In 2015, Telus reportedly deployed around 2,000 small cells in Vancouver and Calgary, a number that eclipses that of Rogers and Bell. While no carrier has shared official numbers of small cell deployments, Telus has reportedly been able to reduce deployment costs because it co-owns with BC Hydro a number of utility poles that are classified for cellular equipment use. Bell and Rogers deployed around 400 and 50 respectively, but every major Canadian carrier has yet to see costs of small cell equipment drop low enough compared to their relative coverage area to match the economies of scale of so-called macro towers, which cover much of Canada with 3G and 4G LTE signal.

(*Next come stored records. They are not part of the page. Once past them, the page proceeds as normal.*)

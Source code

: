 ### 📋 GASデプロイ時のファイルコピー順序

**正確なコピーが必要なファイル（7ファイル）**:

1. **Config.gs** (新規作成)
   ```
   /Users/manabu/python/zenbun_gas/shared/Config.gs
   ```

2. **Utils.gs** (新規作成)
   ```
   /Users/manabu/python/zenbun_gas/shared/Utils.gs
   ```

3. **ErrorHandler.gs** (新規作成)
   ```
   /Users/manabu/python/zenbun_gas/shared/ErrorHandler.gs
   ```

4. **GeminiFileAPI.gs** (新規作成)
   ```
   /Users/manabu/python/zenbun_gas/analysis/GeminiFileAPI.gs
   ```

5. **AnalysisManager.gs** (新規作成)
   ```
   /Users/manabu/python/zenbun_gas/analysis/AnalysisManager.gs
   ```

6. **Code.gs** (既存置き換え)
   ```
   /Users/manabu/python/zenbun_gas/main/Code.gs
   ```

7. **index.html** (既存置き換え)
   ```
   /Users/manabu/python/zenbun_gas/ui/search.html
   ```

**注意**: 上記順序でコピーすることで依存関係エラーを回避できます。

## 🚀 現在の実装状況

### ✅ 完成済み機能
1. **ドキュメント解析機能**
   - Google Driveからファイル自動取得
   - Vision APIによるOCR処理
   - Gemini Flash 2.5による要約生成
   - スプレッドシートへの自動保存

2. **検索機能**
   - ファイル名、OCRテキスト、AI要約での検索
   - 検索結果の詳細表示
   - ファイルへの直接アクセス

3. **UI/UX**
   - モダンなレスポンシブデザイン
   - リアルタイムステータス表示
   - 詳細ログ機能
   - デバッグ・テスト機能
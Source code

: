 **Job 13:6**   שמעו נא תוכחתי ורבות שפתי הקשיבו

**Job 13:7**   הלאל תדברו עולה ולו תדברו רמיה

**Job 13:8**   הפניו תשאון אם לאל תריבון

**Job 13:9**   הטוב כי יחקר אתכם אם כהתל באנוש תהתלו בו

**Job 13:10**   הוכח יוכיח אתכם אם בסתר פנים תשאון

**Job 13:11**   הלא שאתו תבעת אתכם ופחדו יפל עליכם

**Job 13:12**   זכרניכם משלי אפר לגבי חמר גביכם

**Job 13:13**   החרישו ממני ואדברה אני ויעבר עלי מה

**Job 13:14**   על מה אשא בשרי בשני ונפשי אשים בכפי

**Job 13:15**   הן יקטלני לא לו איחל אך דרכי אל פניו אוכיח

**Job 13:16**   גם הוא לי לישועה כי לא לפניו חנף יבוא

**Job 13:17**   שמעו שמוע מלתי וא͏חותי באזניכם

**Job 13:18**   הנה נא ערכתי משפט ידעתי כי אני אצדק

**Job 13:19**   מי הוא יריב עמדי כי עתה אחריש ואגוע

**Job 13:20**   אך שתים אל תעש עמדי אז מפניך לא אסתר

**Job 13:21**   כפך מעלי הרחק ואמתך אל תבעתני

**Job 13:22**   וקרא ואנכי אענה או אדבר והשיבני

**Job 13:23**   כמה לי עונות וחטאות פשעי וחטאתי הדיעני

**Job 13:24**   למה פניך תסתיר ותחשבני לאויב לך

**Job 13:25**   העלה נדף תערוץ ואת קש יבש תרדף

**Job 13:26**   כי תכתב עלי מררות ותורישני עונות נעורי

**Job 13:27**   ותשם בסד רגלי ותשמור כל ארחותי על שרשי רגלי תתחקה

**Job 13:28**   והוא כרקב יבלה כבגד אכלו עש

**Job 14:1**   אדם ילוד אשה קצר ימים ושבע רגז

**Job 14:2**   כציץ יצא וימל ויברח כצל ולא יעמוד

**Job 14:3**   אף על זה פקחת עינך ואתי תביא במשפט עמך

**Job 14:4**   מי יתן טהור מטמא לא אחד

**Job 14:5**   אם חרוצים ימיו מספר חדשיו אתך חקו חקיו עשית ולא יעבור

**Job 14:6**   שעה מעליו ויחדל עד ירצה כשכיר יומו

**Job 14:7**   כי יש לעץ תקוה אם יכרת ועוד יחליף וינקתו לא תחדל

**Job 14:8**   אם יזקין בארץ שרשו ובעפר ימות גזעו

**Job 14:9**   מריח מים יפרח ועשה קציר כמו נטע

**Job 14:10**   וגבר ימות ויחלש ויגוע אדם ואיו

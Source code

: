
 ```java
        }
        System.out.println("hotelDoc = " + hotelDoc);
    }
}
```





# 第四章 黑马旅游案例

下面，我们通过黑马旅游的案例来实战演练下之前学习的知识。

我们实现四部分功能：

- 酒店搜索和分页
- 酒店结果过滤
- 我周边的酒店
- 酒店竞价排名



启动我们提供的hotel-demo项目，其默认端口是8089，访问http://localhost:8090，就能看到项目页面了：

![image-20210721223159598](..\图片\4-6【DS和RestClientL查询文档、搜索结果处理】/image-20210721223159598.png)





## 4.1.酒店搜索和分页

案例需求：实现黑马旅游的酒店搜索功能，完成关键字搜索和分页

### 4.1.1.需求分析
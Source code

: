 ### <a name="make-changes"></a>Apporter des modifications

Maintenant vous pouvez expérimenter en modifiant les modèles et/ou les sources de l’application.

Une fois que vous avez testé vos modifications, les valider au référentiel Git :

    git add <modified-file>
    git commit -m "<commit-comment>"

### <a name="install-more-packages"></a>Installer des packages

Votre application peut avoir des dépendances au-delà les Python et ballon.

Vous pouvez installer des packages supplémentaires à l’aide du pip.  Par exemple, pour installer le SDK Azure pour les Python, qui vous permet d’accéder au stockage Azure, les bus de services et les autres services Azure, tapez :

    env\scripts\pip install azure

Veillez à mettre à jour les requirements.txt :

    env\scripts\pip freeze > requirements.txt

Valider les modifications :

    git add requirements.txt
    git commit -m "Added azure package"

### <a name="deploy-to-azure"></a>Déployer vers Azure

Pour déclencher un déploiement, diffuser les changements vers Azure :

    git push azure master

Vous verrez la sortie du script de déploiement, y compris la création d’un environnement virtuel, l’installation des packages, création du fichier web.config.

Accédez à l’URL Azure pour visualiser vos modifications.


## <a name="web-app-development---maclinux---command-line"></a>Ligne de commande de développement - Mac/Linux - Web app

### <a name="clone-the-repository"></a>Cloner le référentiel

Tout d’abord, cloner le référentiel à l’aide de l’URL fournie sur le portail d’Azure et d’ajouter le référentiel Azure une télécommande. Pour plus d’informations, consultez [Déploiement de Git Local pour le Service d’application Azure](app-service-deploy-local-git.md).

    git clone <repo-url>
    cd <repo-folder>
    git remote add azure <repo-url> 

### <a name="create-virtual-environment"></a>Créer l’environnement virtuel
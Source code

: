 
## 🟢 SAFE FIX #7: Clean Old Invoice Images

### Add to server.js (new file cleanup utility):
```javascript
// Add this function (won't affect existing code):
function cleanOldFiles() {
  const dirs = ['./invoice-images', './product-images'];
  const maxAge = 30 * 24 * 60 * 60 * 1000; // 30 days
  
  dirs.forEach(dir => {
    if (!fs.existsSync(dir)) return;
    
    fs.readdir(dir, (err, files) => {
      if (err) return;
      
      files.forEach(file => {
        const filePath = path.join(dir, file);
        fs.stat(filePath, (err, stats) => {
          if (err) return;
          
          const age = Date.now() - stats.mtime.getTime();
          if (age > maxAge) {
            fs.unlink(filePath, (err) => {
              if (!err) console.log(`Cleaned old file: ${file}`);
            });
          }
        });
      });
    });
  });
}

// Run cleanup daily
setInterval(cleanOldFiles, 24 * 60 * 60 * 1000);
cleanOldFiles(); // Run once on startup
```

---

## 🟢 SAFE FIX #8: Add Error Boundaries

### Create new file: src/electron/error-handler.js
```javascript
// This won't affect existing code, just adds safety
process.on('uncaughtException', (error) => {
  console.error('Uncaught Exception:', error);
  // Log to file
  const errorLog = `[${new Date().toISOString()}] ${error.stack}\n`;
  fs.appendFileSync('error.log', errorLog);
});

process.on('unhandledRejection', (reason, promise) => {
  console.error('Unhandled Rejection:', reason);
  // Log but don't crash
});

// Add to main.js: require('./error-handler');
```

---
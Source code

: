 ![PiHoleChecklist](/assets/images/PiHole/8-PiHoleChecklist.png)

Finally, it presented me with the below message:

One Canadian company, however, may single-handedly make small cells mainstream across the country — or at least in the western half of the country. Shaw Communications, which in 2011 reversed course on its decision to deploy a cellular network after spending $189.5 million in 2008’s AWS spectrum auction, currently operates some 75,000 WiFi hotspots across Western Canada and parts of Saskatchewan, Manitoba and western Ontario. While Shaw has yet to comment on its plans for Wind Mobile, which it is purchasing for $1.6 billion, one obvious measure to shore up signal is to augment its existing WiFi infrastructure with a network of small cells broadcasting what will inevitably be high-speed LTE through those existing nodes. Shaw expects to spend $250 million throughout this year and into 2017 to improve Wind’s network, eventually rolling out a robust LTE network once handsets are available that support the just-ratified AWS-3 standard.

Ultimately, small cells are useful to prevent waste in deployments of high-frequency spectrum on which many Canadian carriers have spent millions of dollars accruing. Whereas 700Mhz spectrum already exists to penetrate thick walls and travel longer distances, high-frequency spectrum like AWS and 2500Mhz can carry more data at higher speeds. Coupled with small cells, carriers can more easily fill in dead zones that, in large cities awash in glinting spires of modern capitalism, pose challenges for the engineers tasked with ensuring fast, ubiquitous connectivity.